What about the modification of this third view? This modification where “baptism” is taken from that given by Jesus in Matthew 20:22, et. al. follows from the same exact explanation as the unmodified view, because whether it is a water baptism or not, it is for the same cause. The question arises for both, Why would we do anything for the cause of those that are dead, if the dead rise not again – water baptism, martyrdom, or anything else?
From this, it may be seen how the passage in question under this third view can be seen to totally disagree with Zwingli’s impositions upon it. In all cases, we have disproven his impositions on 1 Corinthians 15:29.

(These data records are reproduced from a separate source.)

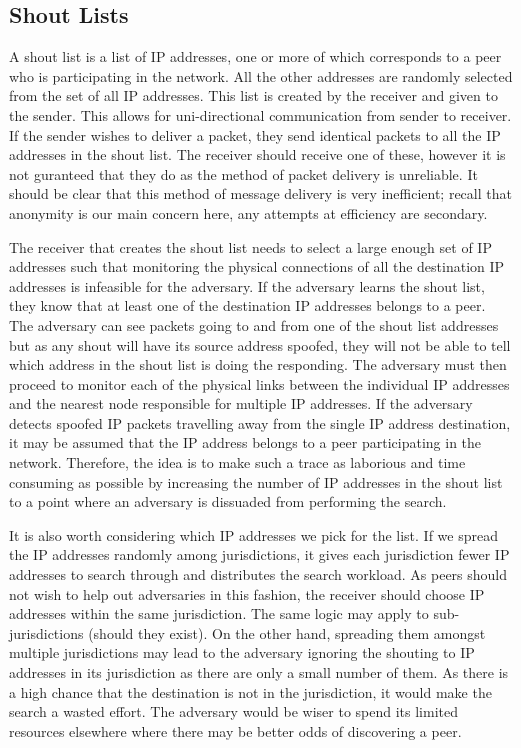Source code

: \documentclass[ %
                    author={Luke Murray},
                supervisor={Dr. Simon Hollis},
                     title={Shadow Peer-to-Peer Networks},
                  subtitle={},
                    degree={MEng},
                      year={2013} ]{thesis}
\begin{document}
\subsection{Shout Lists}

A shout list is a list of IP addresses, one or more of which corresponds to a peer who is participating in the network. All the other addresses are randomly selected from the set of all IP addresses. This list is created by the receiver and given to the sender. This allows for uni-directional communication from sender to receiver. If the sender wishes to deliver a packet, they send identical packets to all the IP addresses in the shout list. The receiver should receive one of these, however it is not guranteed that they do as the method of packet delivery is unreliable. It should be clear that this method of message delivery is very inefficient; recall that anonymity is our main concern here, any attempts at efficiency are secondary.

The receiver that creates the shout list needs to select a large enough set of IP addresses such that monitoring the physical connections of all the destination IP addresses is infeasible for the adversary. If the adversary learns the shout list, they know that at least one of the destination IP addresses belongs to a peer. The adversary can see packets going to and from one of the shout list addresses but as any shout will have its source address spoofed, they will not be able to tell which address in the shout list is doing the responding. The adversary must then proceed to monitor each of the physical links between the individual IP addresses and the nearest node responsible for multiple IP addresses. If the adversary detects spoofed IP packets travelling away from the single IP address destination, it may be assumed that the IP address belongs to a peer participating in the network. Therefore, the idea is to make such a trace as laborious and time consuming as possible by increasing the number of IP addresses in the shout list to a point where an adversary is dissuaded from performing the search.

It is also worth considering which IP addresses we pick for the list. If we spread the IP addresses randomly among jurisdictions, it gives each jurisdiction fewer IP addresses to search through and distributes the search workload. As peers should not wish to help out adversaries in this fashion, the receiver should choose IP addresses within the same jurisdiction. The same logic may apply to sub-jurisdictions (should they exist). On the other hand, spreading them amongst multiple jurisdictions may lead to the adversary ignoring the shouting to IP addresses in its jurisdiction as there are only a small number of them. As there is a high chance that the destination is not in the jurisdiction, it would make the search a wasted effort. The adversary would be wiser to spend its limited resources elsewhere where there may be better odds of discovering a peer.
\end{document}
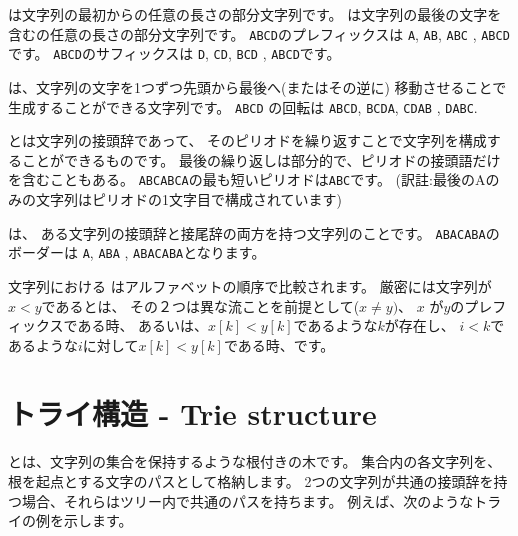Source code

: 
は文字列の最初からの任意の長さの部分文字列です。
 は文字列の最後の文字を含むの任意の長さの部分文字列です。
\texttt{ABCD}のプレフィックスは
\texttt{A}, \texttt{AB}, \texttt{ABC} , \texttt{ABCD}です。
\texttt{ABCD}のサフィックスは
\texttt{D}, \texttt{CD}, \texttt{BCD} , \texttt{ABCD}です。


 は、文字列の文字を1つずつ先頭から最後へ(またはその逆に)
移動させることで生成することができる文字列です。
\texttt{ABCD} の回転は
\texttt{ABCD}, \texttt{BCDA}, \texttt{CDAB} , \texttt{DABC}.


 とは文字列の接頭辞であって、
そのピリオドを繰り返すことで文字列を構成することができるものです。
最後の繰り返しは部分的で、ピリオドの接頭語だけを含むこともある。
\texttt{ABCABCA}の最も短いピリオドは\texttt{ABC}です。
(訳註:最後のAのみの文字列はピリオドの1文字目で構成されています)


 は、
ある文字列の接頭辞と接尾辞の両方を持つ文字列のことです。
\texttt{ABACABA}のボーダーは
\texttt{A}, \texttt{ABA} , \texttt{ABACABA}となります。


文字列における
はアルファベットの順序で比較されます。
厳密には文字列が$x<y$であるとは、
その２つは異な流ことを前提として($x \neq y)$、
$x$ が$y$のプレフィックスである時、
あるいは、$x[k]<y[k]$であるような$k$が存在し、
$i<k$であるような$i$に対して$x[k]<y[k]$である時、です。

\section{トライ構造 - Trie structure}


 とは、文字列の集合を保持するような根付きの木です。
集合内の各文字列を、根を起点とする文字のパスとして格納します。
2つの文字列が共通の接頭辞を持つ場合、それらはツリー内で共通のパスを持ちます。
例えば、次のようなトライの例を示します。

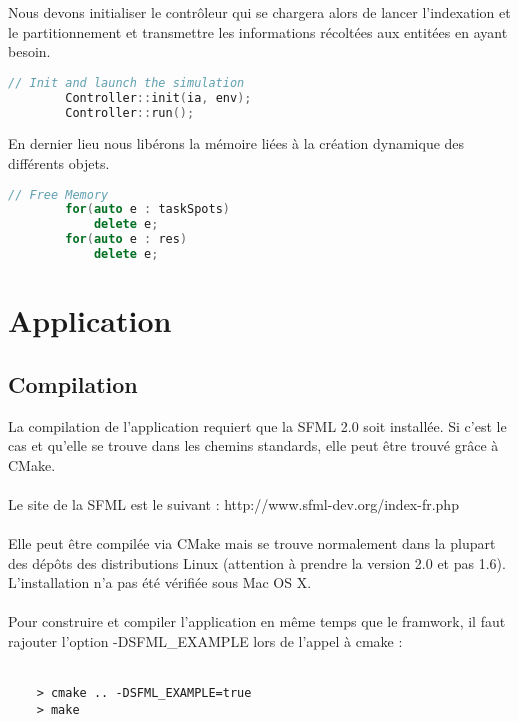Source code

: Nous devons initialiser le contrôleur qui se chargera alors de lancer l'indexation et le partitionnement et transmettre les informations récoltées aux entitées en ayant besoin.

\begin{lstlisting}[label=nvi_code,caption=Initialisation et lancement du contrôleur,language=C++]         
        // Init and launch the simulation
        Controller::init(ia, env);
        Controller::run();
\end{lstlisting}

En dernier lieu nous libérons la mémoire liées à la création dynamique des différents objets.

\begin{lstlisting}[label=nvi_code,caption=Libération des resources,language=C++]        
        // Free Memory
        for(auto e : taskSpots)
            delete e;
        for(auto e : res)
            delete e;
\end{lstlisting}

\section{Application}
\subsection{Compilation}
La compilation de l'application requiert que la SFML 2.0 soit installée. Si c'est le cas et qu'elle se trouve dans les chemins standards, elle peut être trouvé grâce à CMake.\\\\

Le site de la SFML est le suivant : http://www.sfml-dev.org/index-fr.php \\\\

Elle peut être compilée via CMake mais se trouve normalement dans la plupart des dépôts des distributions Linux (attention à prendre la version 2.0 et pas 1.6). L'installation n'a pas été vérifiée sous Mac OS X.\\\\

Pour construire et compiler l'application en même temps que le framwork, il faut rajouter l'option -DSFML\_EXAMPLE lors de l'appel à cmake :\\\\

\begin{verbatim}
    > cmake .. -DSFML_EXAMPLE=true
    > make
\end{verbatim}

To go a step further, we can even adduce support for the baptist doctrine here. Now see the excerpt from Gill’s commentary upon 1 Corinthians 15:29,
“Those seem to be nearer the truth of the matter, who suppose that the apostle has respect to the original practice of making a confession of faith before baptism, and among the rest of the articles of it, the doctrine of the resurrection of the dead, upon the belief of which being baptized, they might be said to be baptized for the dead; that is, for, or upon, or in the faith and profession of the resurrection of the dead, and therefore must either hold this doctrine, or renounce their baptism administered upon it; to which may be added another sense of the words, which is, that baptism performed by immersion, as it was universally in those early times, was a lively emblem and representation of the resurrection of Christ from the dead, and also both of the spiritual and corporeal resurrection of the saints. Now if there is no resurrection, why is such a symbol used? it is useless and insignificant;”
This is support from the unmodified version of the third view in favor of the Biblical doctrine as we have shown regarding baptism. If one is baptized for a cause, such as for the cause of the dead in Christ, this naturally includes a belief in the resurrection of the dead – and it requires that one first knows the cause of Christ before one would cause themselves to be baptized for it. Therefore, our passage now presents us with the idea that one was baptized for a cause knowingly. This cause is namely the cause of those that are dead in Christ. St. Paul asks, why would one be baptized for the dead (that is for the cause of those dead) if the dead rise not at all? Gill now proceeds to describe the modified version now, as well, in this additional commentary:
“…I see nothing of moment to be objected to these two last senses, which may be easily put together, but this; that the apostle seems to point out something that was done or endured by some Christians only; whereas baptism, upon a profession of faith in Christ, and the resurrection from the dead, and performed by immersion, as an emblem of it, was common to all; and therefore he would rather have said, what shall we do, or we all do, who are baptized for the dead? I am therefore rather inclined to think that baptism is used here in a figurative and metaphorical sense, for afflictions, sufferings, and martyrdom, as in Matthew 20:22 and it was for the belief, profession, and preaching of the doctrine of the resurrection of the dead, both of Christ and of the saints, that the apostles and followers of Christ endured so much as they did; the first instance of persecution after our Lord’s ascension was on this account. The Apostles Peter and John, were laid hold on and put in prison for preaching this doctrine; the reproach and insult the Apostle Paul met with at Athens were by reason of it; and it was for [the resurrection of the dead] that he was called in question and accused of the Jews; nor was there anyone doctrine of Christianity more hateful and contemptible among the Heathens than this was.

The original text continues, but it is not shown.